131 milliards d’envois en un an, soit environ 4.000 envois par seconde. La plupart de ces derniers envoyés vers un foyer, vers une habitation quelconque, mais aussi beaucoup d’autres qui empruntaient le chemin du retour. C’est le revers de la société de consommation : les retours en masse. Les estimations indiquent qu’un produit sur trois acheté en ligne est renvoyé dans les trois mois suivant son achat. Où ? La plupart des consommateurs ne le savent pas.

Renvoyer un achat est un droit, mais ce droit s’est depuis longtemps transformé en une avalanche de chiffres ingérables. L’année dernière, rien qu’aux États-Unis, les consommateurs ont renvoyé pour plus de 102 milliards de dollars US (90,95 milliards d’euros) de marchandises achetées en ligne, soit 18 % du total.

« Les retours se multiplient parce que de plus en plus de gens achètent en ligne, mais aussi parce que nous avons pris de mauvaises habitudes.»

« Aujourd’hui, les retours sont nombreux, surtout dans le domaine de la mode, des chaussures et des accessoires », a déclaré à Equal Times Jordi Ordóñez, consultant spécialisé dans le commerce électronique.

Avec l’émergence de grandes plates-formes telles qu’Amazon et leurs politiques agressives d’acquisition de clients, le retour d’un article est devenu un processus de plus en plus facile et, dans de nombreux cas, gratuit pour le consommateur. C’est après que les choses se compliquent.

Chaque fois qu’un ordre de retour est donné, le produit entame un long et coûteux voyage de retour. Un très long périple qui traverse souvent plusieurs entrepôts, voire plusieurs frontières, et qui va parfois directement du domicile du consommateur insatisfait à la poubelle.

Renvoyez-le, c’est gratuit

Paradoxalement, en tant qu’acheteurs, nous n’aimons pas renvoyer des produits. Francis Blasco, doyenne de la faculté de commerce de l’université Complutense de Madrid et spécialiste du neuromarketing, l’a constaté dans son laboratoire. « En général, les gens n’aiment pas restituer. De nombreuses études l’ont démontré. Les consommateurs aiment faire le bon choix. Si quelqu’un renvoie quelque chose, c’est parce qu’il ou elle en a besoin ».

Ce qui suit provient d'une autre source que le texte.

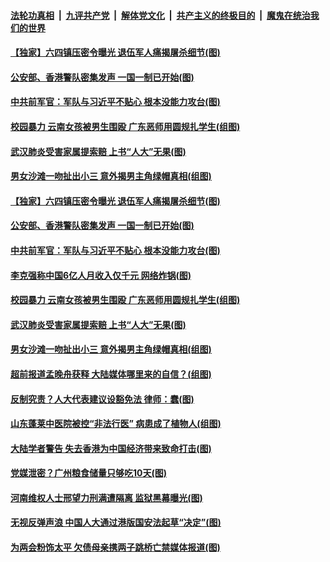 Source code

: 

####  [法轮功真相](../../../../basic/blob/master/README.md?t=05301231) &nbsp;|&nbsp; [九评共产党](../../../../9ping.md/blob/master/README.md?t=05301231) &nbsp;|&nbsp; [解体党文化](../../../../jtdwh.md/blob/master/README.md?t=05301231)  &nbsp;|&nbsp; [共产主义的终极目的](../../../../gczydzjmd.md/blob/master/README.md?t=05301231) &nbsp;|&nbsp; [魔鬼在统治我们的世界](../../../../mgztzwmdsj.md/blob/master/README.md?t=05301231) 

#### [【独家】六四镇压密令曝光 退伍军人痛揭屠杀细节(图)](../pages/p1/934908.md?t=05301231) 

#### [公安部、香港警队密集发声 一国一制已开始(图)](../pages/p1/934900.md?t=05301231) 

#### [中共前军官：军队与习近平不贴心 根本没能力攻台(图)](../pages/p1/934859.md?t=05301231) 

#### [校园暴力 云南女孩被男生围殴 广东恶师用圆规扎学生(组图)](../pages/p1/934852.md?t=05301231) 

#### [武汉肺炎受害家属提索赔 上书“人大”无果(图)](../pages/p1/934821.md?t=05301231) 

#### [男女沙滩一吻扯出小三 意外揭男主角绿帽真相(组图)](../pages/p1/934820.md?t=05301231) 

#### [【独家】六四镇压密令曝光 退伍军人痛揭屠杀细节(图)](../pages/p1/934908.md?t=05301231) 

#### [公安部、香港警队密集发声 一国一制已开始(图)](../pages/p1/934900.md?t=05301231) 

#### [中共前军官：军队与习近平不贴心 根本没能力攻台(图)](../pages/p1/934859.md?t=05301231) 

#### [李克强称中国6亿人月收入仅千元 网络炸锅(图)](../pages/p1/934862.md?t=05301231) 




#### [校园暴力 云南女孩被男生围殴 广东恶师用圆规扎学生(组图)](../pages/p1/934852.md?t=05301231) 

#### [武汉肺炎受害家属提索赔 上书“人大”无果(图)](../pages/p1/934821.md?t=05301231) 

#### [男女沙滩一吻扯出小三 意外揭男主角绿帽真相(组图)](../pages/p1/934820.md?t=05301231) 

#### [超前报道孟晚舟获释 大陆媒体哪里来的自信？(组图)](../pages/p1/934785.md?t=05301231) 

#### [反制究责？人大代表建议设豁免法 律师：蠢(图)](../pages/p1/934781.md?t=05301231) 

#### [山东蓬莱中医院被控“非法行医” 病患成了植物人(组图)](../pages/p1/934757.md?t=05301231) 


#### [大陆学者警告 失去香港为中国经济带来致命打击(图)](../pages/p1/934758.md?t=05301231) 

#### [党媒泄密？广州粮食储量只够吃10天(图)](../pages/p1/934748.md?t=05301231) 


#### [河南维权人士邢望力刑满遭隔离 监狱黑幕曝光(图)](../pages/p1/934738.md?t=05301231) 

#### [无视反弹声浪 中国人大通过港版国安法起草“决定”(图)](../pages/p1/934730.md?t=05301231) 

#### [为两会粉饰太平 欠债母亲携两子跳桥亡禁媒体报道(图)](../pages/p1/934722.md?t=05301231) 

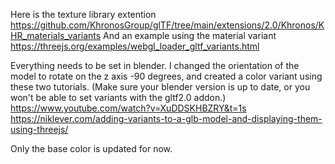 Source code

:Here is the texture library extention
https://github.com/KhronosGroup/glTF/tree/main/extensions/2.0/Khronos/KHR_materials_variants
And an example using the material variant
https://threejs.org/examples/webgl_loader_gltf_variants.html

Everything needs to be set in blender.
I changed the orientation of the model to rotate on the z axis -90 degrees, and created a color variant using these two tutorials. 
(Make sure your blender version is up to date, or you won't be able to set variants with the gltf2.0 addon.)
https://www.youtube.com/watch?v=XuDDSKHBZRY&t=1s
https://niklever.com/adding-variants-to-a-glb-model-and-displaying-them-using-threejs/

Only the base color is updated for now. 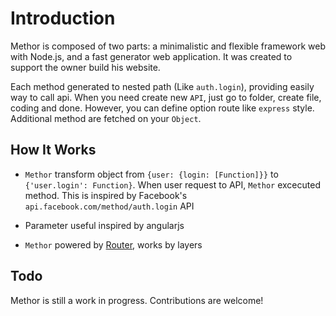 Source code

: # Introduction

Methor is composed of two parts: a minimalistic and flexible framework web with Node.js, and a fast generator web application.
It was created to support the owner build his website.

Each method generated to nested path (Like `auth.login`), providing easily way to call api. When you need create new `API`, just go to folder, create file, coding and done. However, you can define option route like `express` style. Additional method are fetched on your `Object`.

## How It Works

- `Methor` transform object from `{user: {login: [Function]}}` to `{'user.login': Function}`. When user request to API, `Methor` excecuted method. This is inspired by Facebook's `api.facebook.com/method/auth.login` API

- Parameter useful inspired by angularjs

- `Methor` powered by [Router](https://github.com/pillarjs/router), works by layers

## Todo

Methor is still a work in progress.
Contributions are welcome!
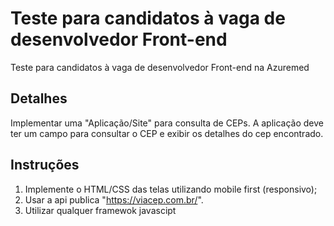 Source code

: # Teste para candidatos à vaga de desenvolvedor Front-end
Teste para candidatos à vaga de desenvolvedor Front-end na Azuremed

## Detalhes
Implementar uma "Aplicação/Site" para consulta de CEPs. A aplicação deve ter um campo para consultar o CEP e exibir os detalhes do cep encontrado.

## Instruções
1. Implemente o HTML/CSS das telas utilizando mobile first (responsivo);
2. Usar a api publica "https://viacep.com.br/".
3. Utilizar qualquer framewok javascipt
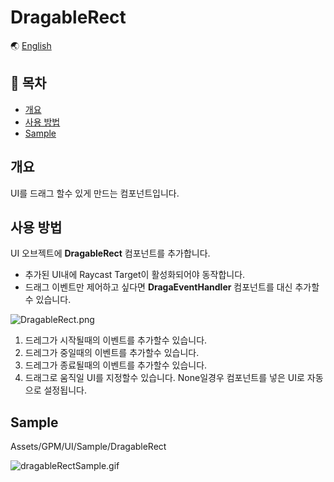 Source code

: # DragableRect

🌏 [English](README.en.md)

## 🚩 목차

* [개요](#개요)
* [사용 방법](#사용-방법)
* [Sample](#Sample)

## 개요

UI를 드래그 할수 있게 만드는 컴포넌트입니다.

## 사용 방법
UI 오브젝트에 **DragableRect** 컴포넌트를 추가합니다.
* 추가된 UI내에 Raycast Target이 활성화되어야 동작합니다.
* 드래그 이벤트만 제어하고 싶다면 **DragaEventHandler** 컴포넌트를 대신 추가할수 있습니다.

![DragableRect.png](https://github.com/nhn/gpm.unity/blob/main/docs/UI/DragableRect/images/DragableRect.png?raw=true)

1. 드레그가 시작될때의 이벤트를 추가할수 있습니다.
2. 드레그가 중일때의 이벤트를 추가할수 있습니다.
3. 드레그가 종료될때의 이벤트를 추가할수 있습니다.
4. 드래그로 움직일 UI를 지정할수 있습니다. None일경우 컴포넌트를 넣은 UI로 자동으로 설정됩니다.


## Sample

Assets/GPM/UI/Sample/DragableRect

![dragableRectSample.gif](https://github.com/nhn/gpm.unity/blob/main/docs/UI/DragableRect/images/dragableRectSample.gif?raw=true)
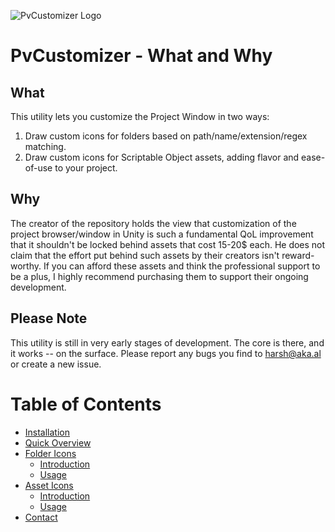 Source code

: ![PvCustomizer Logo](Editor/Resources/Icons/logo.png "PvCustomizer Logo")
# PvCustomizer - What and Why

## What

This utility lets you customize the Project Window in two ways:
1. Draw custom icons for folders based on path/name/extension/regex matching.
2. Draw custom icons for Scriptable Object assets, adding flavor and ease-of-use to your project.

## Why

The creator of the repository holds the view that customization of the project browser/window in Unity is such a fundamental QoL improvement that it shouldn't be locked behind assets that cost 15-20$ each. He does not claim that the effort put behind such assets by their creators isn't reward-worthy. If you can afford these assets and think the professional support to be a plus, I highly recommend purchasing them to support their ongoing development.

## Please Note

This utility is still in very early stages of development. The core is there, and it works -- on the surface.
Please report any bugs you find to harsh@aka.al or create a new issue. 

# Table of Contents

- [Installation](#installation)
- [Quick Overview](#overview)
- [Folder Icons](#folder-icons)
  - [Introduction](#folder-icons__introduction)
  - [Usage](#folder-icons__usage)
- [Asset Icons](#asset-icons)
  - [Introduction](#asset-icons__introduction)
  - [Usage](#asset-icons__usage)
- [Contact](#contact) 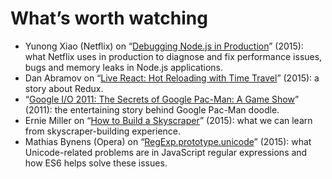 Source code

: <!--
tags:
  - worth-watching
  - javascript
  - engineering
description: List of favorite talks and performances.
-->

# What’s worth watching

- Yunong Xiao (Netflix) on “[Debugging Node.js in Production](https://youtu.be/O1YP8QP9gLA)” (2015): what Netflix uses in production to diagnose and fix performance issues, bugs and memory leaks in Node.js applications.
- Dan Abramov on “[Live React: Hot Reloading with Time Travel](https://youtu.be/xsSnOQynTHs)” (2015): a story about Redux.
- “[Google I/O 2011: The Secrets of Google Pac-Man: A Game Show](https://youtu.be/ttavBa4giPc)” (2011): the entertaining story behind Google Pac-Man doodle.
- Ernie Miller on “[How to Build a Skyscraper](https://youtu.be/7MeBuDLbF98)” (2015): what we can learn from skyscraper-building experience.
- Mathias Bynens (Opera) on “[RegExp.prototype.unicode](https://youtu.be/0Bj4etSa84c)” (2015): what Unicode-related problems are in JavaScript regular expressions and how ES6 helps solve these issues.
<!--:.post__content-list-->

D’ailleurs, nous ne retournons pas de la même manière dans les magasins physiques ou en ligne. Là où 20 à 30 % des achats en ligne sont retournés (voire jusqu’à 50 % lors de périodes spéciales telles que Noël ou Black Friday), dans les magasins traditionnels, nous renvoyons entre 6 et 8 % des articles.

La marge d’erreur associée aux achats en ligne est plus grande, les produits n’étant pas toujours bien décrits ou, dans le cas des vêtements, les tailles n’étant pas toujours adaptées.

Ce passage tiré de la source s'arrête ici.